Despite these limitations, our study documents a strong association between plasma BDNF levels and PiB binding in the brain, suggesting that plasma BDNF levels, either alone or in combination of other peripheral blood markers, may represent a peripheral signature of amyloid pathology in the brain. In addition, given the links between BDNF levels, AD pathology [8], [9], and cognitive decline [15], [17], [18], [20], [21] one should consider including this biomarker measure not only in clinical studies of dietary and exercise interventions that have already demonstrated an effect on BDNF, but also for clinical trials of therapies aimed at decreasing Aβ production.

Systematic review: Brain-derived neurotrophic factor (BDNF), the most widely distributed neurotrophin in the central nervous system (CNS), has been shown to play a role in Alzheimer's disease (AD) and cognitive decline. The aim of our study was to examine the relationship between plasma BDNF levels and brain amyloid. To conduct our literature review, we searched the PubMed database for original research and review articles examining the association between BDNF, brain amyloid, and cognitive performance.

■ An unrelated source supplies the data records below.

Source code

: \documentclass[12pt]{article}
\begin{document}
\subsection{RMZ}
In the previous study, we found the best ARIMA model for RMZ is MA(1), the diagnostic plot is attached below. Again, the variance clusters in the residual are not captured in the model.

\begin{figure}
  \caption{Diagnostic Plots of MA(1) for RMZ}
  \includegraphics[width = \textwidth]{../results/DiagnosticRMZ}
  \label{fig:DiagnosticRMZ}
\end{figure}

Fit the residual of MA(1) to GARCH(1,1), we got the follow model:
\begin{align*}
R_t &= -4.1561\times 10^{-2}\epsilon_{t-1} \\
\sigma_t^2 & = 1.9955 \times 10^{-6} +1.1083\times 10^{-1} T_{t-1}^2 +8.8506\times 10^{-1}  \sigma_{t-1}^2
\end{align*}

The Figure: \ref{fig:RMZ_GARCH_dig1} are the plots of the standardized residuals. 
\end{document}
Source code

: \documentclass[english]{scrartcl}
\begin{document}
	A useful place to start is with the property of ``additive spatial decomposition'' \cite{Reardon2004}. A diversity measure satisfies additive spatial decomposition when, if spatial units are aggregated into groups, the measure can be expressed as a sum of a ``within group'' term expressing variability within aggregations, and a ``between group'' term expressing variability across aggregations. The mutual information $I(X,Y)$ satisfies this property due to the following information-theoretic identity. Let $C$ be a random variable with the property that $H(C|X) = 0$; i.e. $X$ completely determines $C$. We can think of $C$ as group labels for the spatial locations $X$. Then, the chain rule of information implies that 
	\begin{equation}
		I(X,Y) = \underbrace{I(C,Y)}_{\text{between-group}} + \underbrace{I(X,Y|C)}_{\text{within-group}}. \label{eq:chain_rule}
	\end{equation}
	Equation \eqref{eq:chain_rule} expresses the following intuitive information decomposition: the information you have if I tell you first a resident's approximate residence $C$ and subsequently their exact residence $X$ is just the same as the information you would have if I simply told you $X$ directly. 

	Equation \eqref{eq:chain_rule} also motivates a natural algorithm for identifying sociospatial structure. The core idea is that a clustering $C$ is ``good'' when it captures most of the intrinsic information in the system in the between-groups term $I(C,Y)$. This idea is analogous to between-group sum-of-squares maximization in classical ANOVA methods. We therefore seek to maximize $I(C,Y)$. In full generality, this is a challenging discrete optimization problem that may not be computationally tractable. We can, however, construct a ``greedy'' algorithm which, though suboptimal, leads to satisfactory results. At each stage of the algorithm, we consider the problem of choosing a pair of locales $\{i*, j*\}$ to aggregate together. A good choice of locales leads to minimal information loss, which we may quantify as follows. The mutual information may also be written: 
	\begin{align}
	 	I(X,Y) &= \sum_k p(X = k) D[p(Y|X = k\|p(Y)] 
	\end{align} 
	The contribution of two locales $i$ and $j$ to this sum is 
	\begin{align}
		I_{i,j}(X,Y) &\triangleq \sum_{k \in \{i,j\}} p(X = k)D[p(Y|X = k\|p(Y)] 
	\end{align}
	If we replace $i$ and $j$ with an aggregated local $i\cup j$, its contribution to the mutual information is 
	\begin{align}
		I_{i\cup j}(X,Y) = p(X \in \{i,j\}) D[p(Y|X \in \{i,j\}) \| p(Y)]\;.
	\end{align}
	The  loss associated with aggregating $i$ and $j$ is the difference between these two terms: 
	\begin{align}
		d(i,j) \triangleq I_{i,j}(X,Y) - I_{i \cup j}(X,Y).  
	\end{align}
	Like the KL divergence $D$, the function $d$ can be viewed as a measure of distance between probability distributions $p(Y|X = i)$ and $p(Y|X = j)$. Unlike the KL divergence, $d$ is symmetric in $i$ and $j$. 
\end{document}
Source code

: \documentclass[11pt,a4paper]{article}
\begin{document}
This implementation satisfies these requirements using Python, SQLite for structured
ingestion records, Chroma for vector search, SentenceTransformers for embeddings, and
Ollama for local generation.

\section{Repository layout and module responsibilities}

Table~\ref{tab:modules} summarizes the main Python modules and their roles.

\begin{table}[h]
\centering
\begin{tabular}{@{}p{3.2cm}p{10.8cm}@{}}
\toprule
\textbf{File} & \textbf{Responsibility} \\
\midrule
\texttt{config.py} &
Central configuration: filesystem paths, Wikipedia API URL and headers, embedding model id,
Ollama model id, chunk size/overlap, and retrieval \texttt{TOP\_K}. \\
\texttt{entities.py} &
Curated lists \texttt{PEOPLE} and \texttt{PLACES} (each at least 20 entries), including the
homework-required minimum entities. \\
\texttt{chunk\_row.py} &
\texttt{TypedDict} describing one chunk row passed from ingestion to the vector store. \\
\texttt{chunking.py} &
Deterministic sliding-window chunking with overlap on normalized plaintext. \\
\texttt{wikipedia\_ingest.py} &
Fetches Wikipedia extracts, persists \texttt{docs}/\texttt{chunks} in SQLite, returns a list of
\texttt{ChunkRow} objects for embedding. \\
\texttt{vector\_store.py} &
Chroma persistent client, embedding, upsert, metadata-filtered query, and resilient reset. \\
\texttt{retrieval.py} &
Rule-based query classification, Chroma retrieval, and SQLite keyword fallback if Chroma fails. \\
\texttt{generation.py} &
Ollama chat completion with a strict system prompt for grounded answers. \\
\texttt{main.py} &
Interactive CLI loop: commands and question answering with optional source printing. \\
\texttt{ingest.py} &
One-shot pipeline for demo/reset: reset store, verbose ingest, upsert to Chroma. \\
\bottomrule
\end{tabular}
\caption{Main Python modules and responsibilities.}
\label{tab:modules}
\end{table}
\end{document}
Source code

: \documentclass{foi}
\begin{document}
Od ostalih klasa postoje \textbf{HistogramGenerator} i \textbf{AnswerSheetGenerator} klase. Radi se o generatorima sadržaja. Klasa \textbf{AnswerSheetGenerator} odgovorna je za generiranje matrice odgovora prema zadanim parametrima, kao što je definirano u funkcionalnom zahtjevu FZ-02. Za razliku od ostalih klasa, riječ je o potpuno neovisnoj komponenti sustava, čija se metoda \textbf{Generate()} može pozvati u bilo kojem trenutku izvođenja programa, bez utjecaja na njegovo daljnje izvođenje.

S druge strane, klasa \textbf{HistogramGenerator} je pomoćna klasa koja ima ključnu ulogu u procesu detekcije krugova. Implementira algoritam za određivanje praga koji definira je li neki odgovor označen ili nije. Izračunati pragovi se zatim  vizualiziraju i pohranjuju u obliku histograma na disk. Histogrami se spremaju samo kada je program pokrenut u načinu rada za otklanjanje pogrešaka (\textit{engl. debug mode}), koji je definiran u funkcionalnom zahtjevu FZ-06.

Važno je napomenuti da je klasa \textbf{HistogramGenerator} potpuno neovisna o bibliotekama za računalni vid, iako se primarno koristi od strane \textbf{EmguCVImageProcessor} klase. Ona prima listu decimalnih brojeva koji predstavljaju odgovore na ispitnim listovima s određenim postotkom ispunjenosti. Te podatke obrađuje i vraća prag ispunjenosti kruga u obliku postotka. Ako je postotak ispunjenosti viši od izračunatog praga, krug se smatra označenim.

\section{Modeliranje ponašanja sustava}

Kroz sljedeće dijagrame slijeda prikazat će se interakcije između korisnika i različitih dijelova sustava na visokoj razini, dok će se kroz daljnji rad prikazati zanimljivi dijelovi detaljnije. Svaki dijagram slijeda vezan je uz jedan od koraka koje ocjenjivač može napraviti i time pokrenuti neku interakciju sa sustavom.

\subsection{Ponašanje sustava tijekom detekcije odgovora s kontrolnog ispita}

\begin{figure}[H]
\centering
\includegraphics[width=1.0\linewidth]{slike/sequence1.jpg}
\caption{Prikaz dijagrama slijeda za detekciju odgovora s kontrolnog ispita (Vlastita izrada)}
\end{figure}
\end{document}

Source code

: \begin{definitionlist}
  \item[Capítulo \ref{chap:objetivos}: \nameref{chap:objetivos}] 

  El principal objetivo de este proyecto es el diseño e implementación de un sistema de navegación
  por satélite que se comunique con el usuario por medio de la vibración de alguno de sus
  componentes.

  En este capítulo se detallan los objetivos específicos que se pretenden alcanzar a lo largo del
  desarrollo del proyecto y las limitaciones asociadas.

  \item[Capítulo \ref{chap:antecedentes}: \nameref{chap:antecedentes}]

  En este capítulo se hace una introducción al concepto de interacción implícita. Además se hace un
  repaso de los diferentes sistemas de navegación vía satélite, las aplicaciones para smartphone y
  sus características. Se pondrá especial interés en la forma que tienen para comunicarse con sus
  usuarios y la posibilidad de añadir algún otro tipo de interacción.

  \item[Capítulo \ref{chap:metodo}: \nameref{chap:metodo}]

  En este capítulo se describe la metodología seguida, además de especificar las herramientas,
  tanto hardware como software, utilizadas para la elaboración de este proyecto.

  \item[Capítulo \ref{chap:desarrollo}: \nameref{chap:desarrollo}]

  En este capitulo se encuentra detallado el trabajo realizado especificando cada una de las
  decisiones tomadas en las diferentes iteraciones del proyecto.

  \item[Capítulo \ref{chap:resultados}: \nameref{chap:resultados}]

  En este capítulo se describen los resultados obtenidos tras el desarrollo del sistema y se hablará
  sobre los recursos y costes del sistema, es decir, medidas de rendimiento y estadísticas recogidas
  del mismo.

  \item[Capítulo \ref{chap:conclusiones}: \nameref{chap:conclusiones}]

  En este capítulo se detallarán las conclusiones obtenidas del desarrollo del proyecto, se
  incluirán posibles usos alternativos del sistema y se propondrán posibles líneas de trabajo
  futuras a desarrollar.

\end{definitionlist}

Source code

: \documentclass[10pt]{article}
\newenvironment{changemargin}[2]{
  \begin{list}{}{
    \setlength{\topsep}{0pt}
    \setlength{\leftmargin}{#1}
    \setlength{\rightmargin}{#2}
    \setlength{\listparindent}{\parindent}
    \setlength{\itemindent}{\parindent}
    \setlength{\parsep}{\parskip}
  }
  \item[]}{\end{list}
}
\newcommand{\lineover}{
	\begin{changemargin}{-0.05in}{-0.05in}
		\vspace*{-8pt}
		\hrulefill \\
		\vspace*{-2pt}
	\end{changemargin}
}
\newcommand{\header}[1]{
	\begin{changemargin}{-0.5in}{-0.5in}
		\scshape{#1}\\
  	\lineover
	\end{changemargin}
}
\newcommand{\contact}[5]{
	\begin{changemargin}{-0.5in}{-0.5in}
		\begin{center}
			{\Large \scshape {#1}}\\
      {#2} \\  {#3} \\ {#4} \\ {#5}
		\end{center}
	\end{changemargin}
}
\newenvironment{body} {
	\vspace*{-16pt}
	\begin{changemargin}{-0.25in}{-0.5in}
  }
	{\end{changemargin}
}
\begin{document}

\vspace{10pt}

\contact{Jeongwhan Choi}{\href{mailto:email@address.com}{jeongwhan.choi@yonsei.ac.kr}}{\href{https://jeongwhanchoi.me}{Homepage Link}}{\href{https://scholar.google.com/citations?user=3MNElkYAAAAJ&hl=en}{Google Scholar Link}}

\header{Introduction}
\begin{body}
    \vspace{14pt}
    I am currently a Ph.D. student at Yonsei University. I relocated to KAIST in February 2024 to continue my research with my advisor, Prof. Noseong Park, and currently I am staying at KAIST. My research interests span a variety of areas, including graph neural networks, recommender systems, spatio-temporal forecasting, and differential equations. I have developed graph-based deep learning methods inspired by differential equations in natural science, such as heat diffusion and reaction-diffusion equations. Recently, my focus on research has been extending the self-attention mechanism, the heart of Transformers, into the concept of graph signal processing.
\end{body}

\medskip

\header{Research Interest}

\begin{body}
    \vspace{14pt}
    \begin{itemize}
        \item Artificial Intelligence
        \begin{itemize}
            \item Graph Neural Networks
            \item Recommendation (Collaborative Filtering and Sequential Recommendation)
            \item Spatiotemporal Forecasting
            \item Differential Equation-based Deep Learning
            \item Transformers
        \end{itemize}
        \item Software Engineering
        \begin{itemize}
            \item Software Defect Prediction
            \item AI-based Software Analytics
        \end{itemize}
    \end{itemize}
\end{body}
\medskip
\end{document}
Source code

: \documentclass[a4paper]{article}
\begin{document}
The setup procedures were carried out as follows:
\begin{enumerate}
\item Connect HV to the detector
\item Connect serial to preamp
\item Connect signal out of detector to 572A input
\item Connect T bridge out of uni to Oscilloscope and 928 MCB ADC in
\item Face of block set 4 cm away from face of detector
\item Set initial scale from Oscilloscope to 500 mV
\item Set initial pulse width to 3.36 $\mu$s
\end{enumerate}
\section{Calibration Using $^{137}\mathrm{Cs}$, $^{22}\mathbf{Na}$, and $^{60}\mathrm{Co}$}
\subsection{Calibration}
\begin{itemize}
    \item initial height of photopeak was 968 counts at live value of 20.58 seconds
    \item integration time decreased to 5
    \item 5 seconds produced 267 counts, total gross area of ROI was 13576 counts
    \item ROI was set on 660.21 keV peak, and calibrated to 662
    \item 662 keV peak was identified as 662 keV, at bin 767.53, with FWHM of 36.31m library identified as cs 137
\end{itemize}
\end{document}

Interpretation: Multiple studies connect amyloid beta pathology, BDNF, and cognitive performance. In our study, we found decreased plasma BDNF levels to associate with widespread brain amyloidosis suggesting that plasma BDNF levels may represent a peripheral signature of amyloid pathology in the brain.

Future directions: Although BDNF crosses the blood-brain barrier in both directions it is not clear what fraction of the circulating BDNF originates from the CNS. Future studies examining this relationship would help clarify if plasma BDNF can be developed as a surrogate biomarker for observational studies and clinical trials.